--- SOURCE MATERIAL Enclosed Below ---
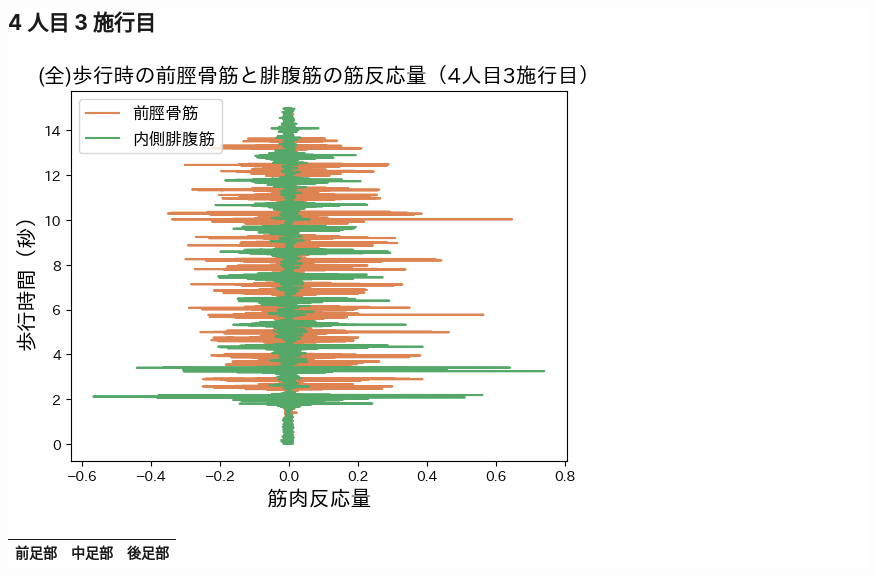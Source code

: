 
## 4 人目 3 施行目

![](</Plots/(全)4人目3施行目.png>)

| 前足部                                 | 中足部                                 | 後足部                                 |
| -------------------------------------- | -------------------------------------- | -------------------------------------- |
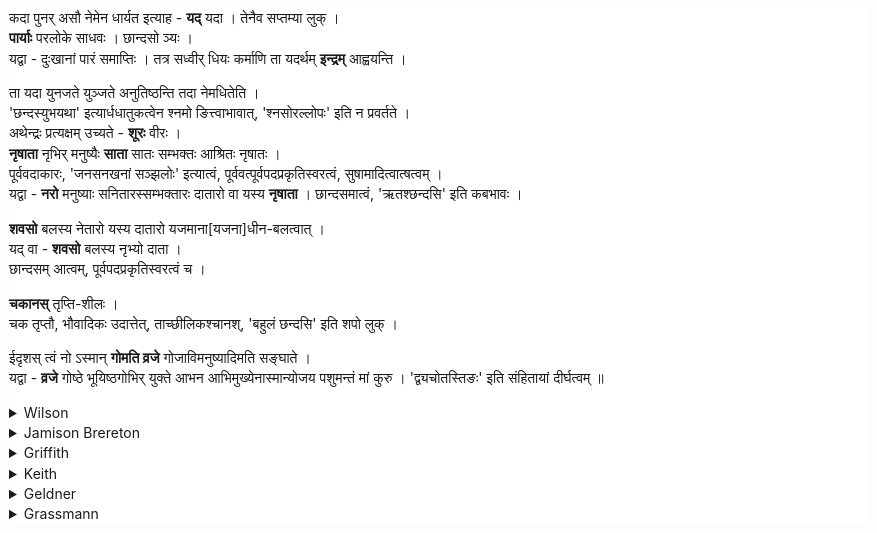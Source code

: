 कदा पुनर् असौ नेमेन धार्यत इत्याह - **यद्** यदा । तेनैव सप्तम्या लुक् ।  
**पार्याः** परलोके साधवः । छान्दसो ञ्यः ।  
यद्वा - दुःखानां पारं समाप्तिः । तत्र सध्वीर् धियः कर्माणि ता यदर्थम् **इन्द्रम्** आह्वयन्ति ।

ता यदा युनजते युञ्जते अनुतिष्ठन्ति तदा नेमधितेति ।  
'छन्दस्युभयथा' इत्यार्धधातुकत्वेन श्नमो ङित्त्वाभावात्, 'श्नसोरल्लोपः' इति न प्रवर्तते ।   
अथेन्द्रः प्रत्यक्षम् उच्यते - **शूरः** वीरः ।  
**नृषाता** नृभिर् मनुष्यैः **साता** सातः सम्भक्तः आश्रितः नृषातः ।  
पूर्ववदाकारः, 'जनसनखनां सञ्झलोः' इत्यात्वं, पूर्ववत्पूर्वपदप्रकृतिस्वरत्वं, सुषामादित्वात्षत्वम् ।  
यद्वा - **नरो** मनुष्याः सनितारस्सम्भक्तारः दातारो वा यस्य **नृषाता** । छान्दसमात्वं, 'ऋतश्छन्दसि' इति कबभावः ।

**शवसो** बलस्य नेतारो यस्य दातारो यजमाना[यजना]धीन-बलत्वात् ।  
यद् वा - **शवसो** बलस्य नृभ्यो दाता ।  
छान्दसम् आत्वम्, पूर्वपदप्रकृतिस्वरत्वं च ।

**चकानस्** तृप्ति-शीलः ।  
चक तृप्तौ, भौवादिकः उदात्तेत्, ताच्छीलिकश्चानश्, 'बहुलं छन्दसि' इति शपो लुक् ।

ईदृशस् त्वं नो ऽस्मान् **गोमति व्रजे** गोजाविमनुष्यादिमति सङ्घाते ।  
यद्वा - **व्रजे** गोष्ठे भूयिष्ठगोभिर् युक्ते आभन आभिमुख्येनास्मान्योजय पशुमन्तं मां कुरु । 'द्व्यचोतस्तिङः' इति संहितायां दीर्घत्वम् ॥
</details>
<details><summary>Wilson</summary></details>
<details><summary>Jamison Brereton</summary></details>
<details><summary>Griffith</summary></details>
<details><summary>Keith</summary></details>
<details><summary>Geldner</summary></details>
<details><summary>Grassmann</summary>
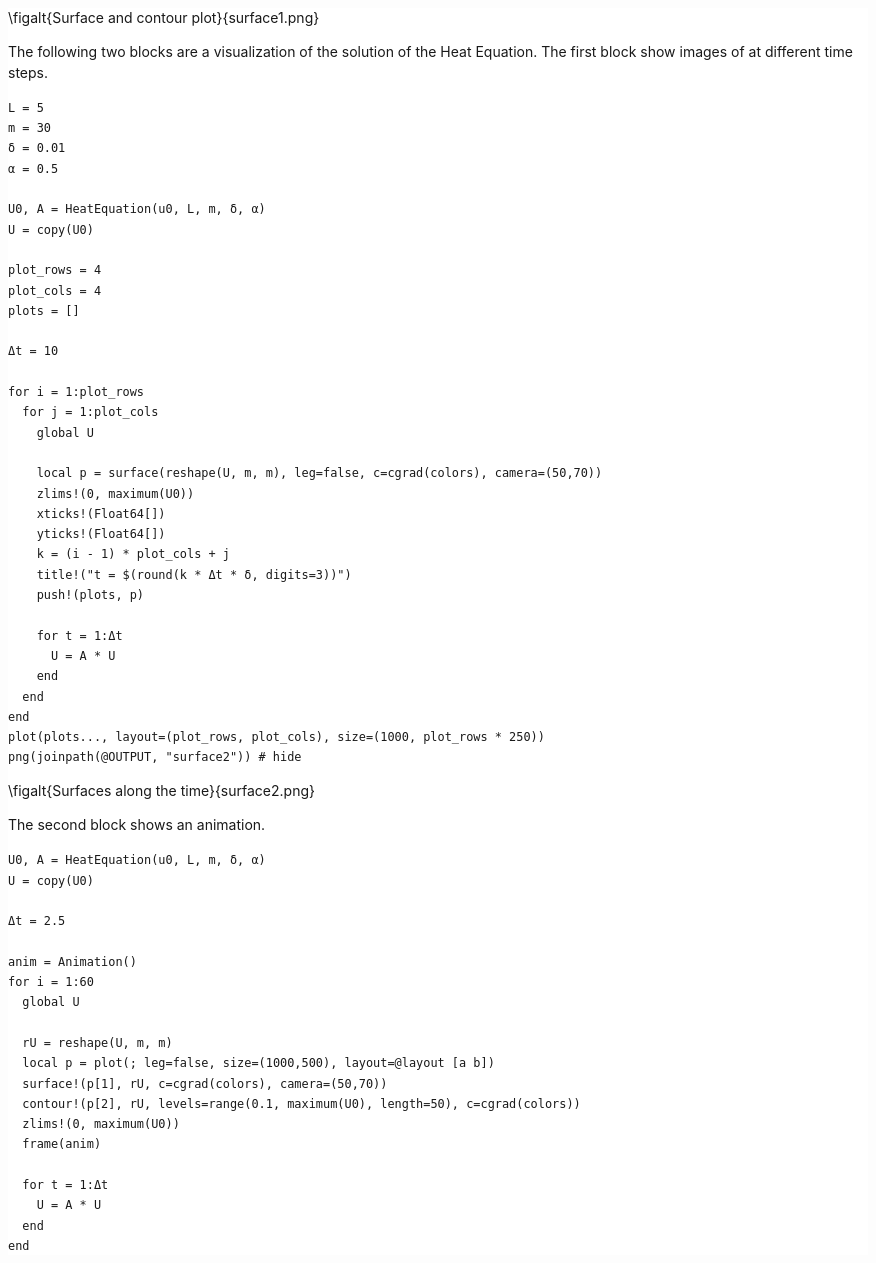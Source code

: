 \figalt{Surface and contour plot}{surface1.png}

The following two blocks are a visualization of the solution of the Heat Equation.
The first block show images of at different time steps.

```julia:ex15
L = 5
m = 30
δ = 0.01
α = 0.5

U0, A = HeatEquation(u0, L, m, δ, α)
U = copy(U0)

plot_rows = 4
plot_cols = 4
plots = []

Δt = 10

for i = 1:plot_rows
  for j = 1:plot_cols
    global U

    local p = surface(reshape(U, m, m), leg=false, c=cgrad(colors), camera=(50,70))
    zlims!(0, maximum(U0))
    xticks!(Float64[])
    yticks!(Float64[])
    k = (i - 1) * plot_cols + j
    title!("t = $(round(k * Δt * δ, digits=3))")
    push!(plots, p)

    for t = 1:Δt
      U = A * U
    end
  end
end
plot(plots..., layout=(plot_rows, plot_cols), size=(1000, plot_rows * 250))
png(joinpath(@OUTPUT, "surface2")) # hide
```

\figalt{Surfaces along the time}{surface2.png}

The second block shows an animation.

```julia:ex16
U0, A = HeatEquation(u0, L, m, δ, α)
U = copy(U0)

Δt = 2.5

anim = Animation()
for i = 1:60
  global U

  rU = reshape(U, m, m)
  local p = plot(; leg=false, size=(1000,500), layout=@layout [a b])
  surface!(p[1], rU, c=cgrad(colors), camera=(50,70))
  contour!(p[2], rU, levels=range(0.1, maximum(U0), length=50), c=cgrad(colors))
  zlims!(0, maximum(U0))
  frame(anim)

  for t = 1:Δt
    U = A * U
  end
end
```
--- End of Enclosed SOURCE MATERIAL ---
* **WORK TASK**:
Give back one number only: the count of lines in the entries that hold the string "camera".

* **ANSWER TO THE EXERCISE**:
2